# What is expected
Copy out all of the entries exactly as they appear.

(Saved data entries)

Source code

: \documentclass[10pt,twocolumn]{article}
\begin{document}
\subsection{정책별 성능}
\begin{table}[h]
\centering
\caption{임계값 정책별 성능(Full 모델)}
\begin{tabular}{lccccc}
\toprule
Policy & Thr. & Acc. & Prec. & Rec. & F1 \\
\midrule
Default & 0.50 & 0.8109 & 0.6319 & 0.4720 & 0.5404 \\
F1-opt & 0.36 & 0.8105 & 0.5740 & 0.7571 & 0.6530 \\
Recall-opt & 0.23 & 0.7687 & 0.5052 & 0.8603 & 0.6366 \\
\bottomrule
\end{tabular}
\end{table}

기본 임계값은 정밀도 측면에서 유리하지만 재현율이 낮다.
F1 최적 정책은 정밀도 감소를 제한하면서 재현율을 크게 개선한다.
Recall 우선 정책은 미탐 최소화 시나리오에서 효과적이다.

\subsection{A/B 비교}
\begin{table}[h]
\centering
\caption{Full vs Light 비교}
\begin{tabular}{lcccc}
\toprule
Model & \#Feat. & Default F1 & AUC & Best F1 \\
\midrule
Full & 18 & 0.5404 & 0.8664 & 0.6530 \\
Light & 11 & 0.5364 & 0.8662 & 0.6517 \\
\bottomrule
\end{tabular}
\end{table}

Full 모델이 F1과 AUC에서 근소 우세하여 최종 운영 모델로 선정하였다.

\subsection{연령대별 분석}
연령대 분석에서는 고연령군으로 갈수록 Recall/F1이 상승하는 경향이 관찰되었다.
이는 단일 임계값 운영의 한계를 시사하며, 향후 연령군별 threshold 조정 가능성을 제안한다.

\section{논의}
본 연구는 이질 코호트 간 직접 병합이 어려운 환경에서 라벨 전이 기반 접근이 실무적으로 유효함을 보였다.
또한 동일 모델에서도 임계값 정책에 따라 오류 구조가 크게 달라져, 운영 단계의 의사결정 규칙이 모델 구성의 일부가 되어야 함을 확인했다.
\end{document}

# Your solution
Source code

: \documentclass[10pt,twocolumn]{article}
\begin{document}
\subsection{정책별 성능}
\begin{table}[h]
\centering
\caption{임계값 정책별 성능(Full 모델)}
\begin{tabular}{lccccc}
\toprule
Policy & Thr. & Acc. & Prec. & Rec. & F1 \\
\midrule
Default & 0.50 & 0.8109 & 0.6319 & 0.4720 & 0.5404 \\
F1-opt & 0.36 & 0.8105 & 0.5740 & 0.7571 & 0.6530 \\
Recall-opt & 0.23 & 0.7687 & 0.5052 & 0.8603 & 0.6366 \\
\bottomrule
\end{tabular}
\end{table}

기본 임계값은 정밀도 측면에서 유리하지만 재현율이 낮다.
F1 최적 정책은 정밀도 감소를 제한하면서 재현율을 크게 개선한다.
Recall 우선 정책은 미탐 최소화 시나리오에서 효과적이다.

\subsection{A/B 비교}
\begin{table}[h]
\centering
\caption{Full vs Light 비교}
\begin{tabular}{lcccc}
\toprule
Model & \#Feat. & Default F1 & AUC & Best F1 \\
\midrule
Full & 18 & 0.5404 & 0.8664 & 0.6530 \\
Light & 11 & 0.5364 & 0.8662 & 0.6517 \\
\bottomrule
\end{tabular}
\end{table}

Full 모델이 F1과 AUC에서 근소 우세하여 최종 운영 모델로 선정하였다.

\subsection{연령대별 분석}
연령대 분석에서는 고연령군으로 갈수록 Recall/F1이 상승하는 경향이 관찰되었다.
이는 단일 임계값 운영의 한계를 시사하며, 향후 연령군별 threshold 조정 가능성을 제안한다.

\section{논의}
본 연구는 이질 코호트 간 직접 병합이 어려운 환경에서 라벨 전이 기반 접근이 실무적으로 유효함을 보였다.
또한 동일 모델에서도 임계값 정책에 따라 오류 구조가 크게 달라져, 운영 단계의 의사결정 규칙이 모델 구성의 일부가 되어야 함을 확인했다.
\end{document}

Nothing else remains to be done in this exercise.